Extracted data entries
◇ ◇ ◇
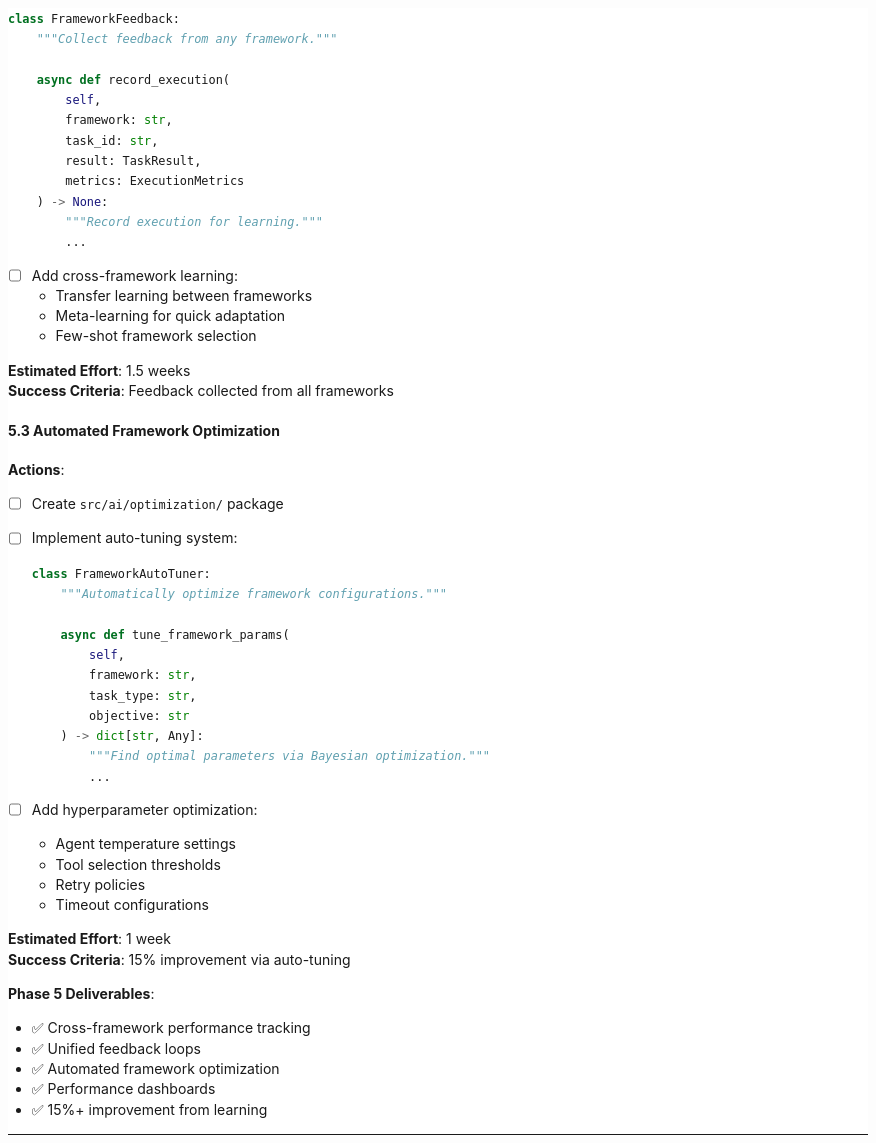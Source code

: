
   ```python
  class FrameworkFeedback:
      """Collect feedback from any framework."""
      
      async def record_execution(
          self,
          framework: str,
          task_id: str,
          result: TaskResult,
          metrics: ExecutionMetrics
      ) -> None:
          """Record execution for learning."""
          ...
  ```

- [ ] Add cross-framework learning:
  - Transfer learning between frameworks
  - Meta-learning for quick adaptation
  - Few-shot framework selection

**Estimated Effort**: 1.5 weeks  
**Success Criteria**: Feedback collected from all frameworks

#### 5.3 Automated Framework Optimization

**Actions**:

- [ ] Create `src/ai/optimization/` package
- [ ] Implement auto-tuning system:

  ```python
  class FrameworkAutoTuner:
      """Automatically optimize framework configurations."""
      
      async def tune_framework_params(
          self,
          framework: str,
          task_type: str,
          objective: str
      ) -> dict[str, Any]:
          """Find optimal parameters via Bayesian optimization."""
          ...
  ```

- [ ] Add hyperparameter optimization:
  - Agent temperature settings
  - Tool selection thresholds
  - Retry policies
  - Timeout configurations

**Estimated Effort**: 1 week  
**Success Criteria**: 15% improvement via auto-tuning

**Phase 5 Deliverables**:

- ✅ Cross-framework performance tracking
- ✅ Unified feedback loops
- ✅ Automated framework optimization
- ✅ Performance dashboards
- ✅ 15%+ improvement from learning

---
◇ ◇ ◇
#### [Problem to solve]
Which lines of the data include "Estimated"? Copy each of them.

#### [Task response]
**Estimated Effort**: 1.5 weeks  
**Estimated Effort**: 1 week  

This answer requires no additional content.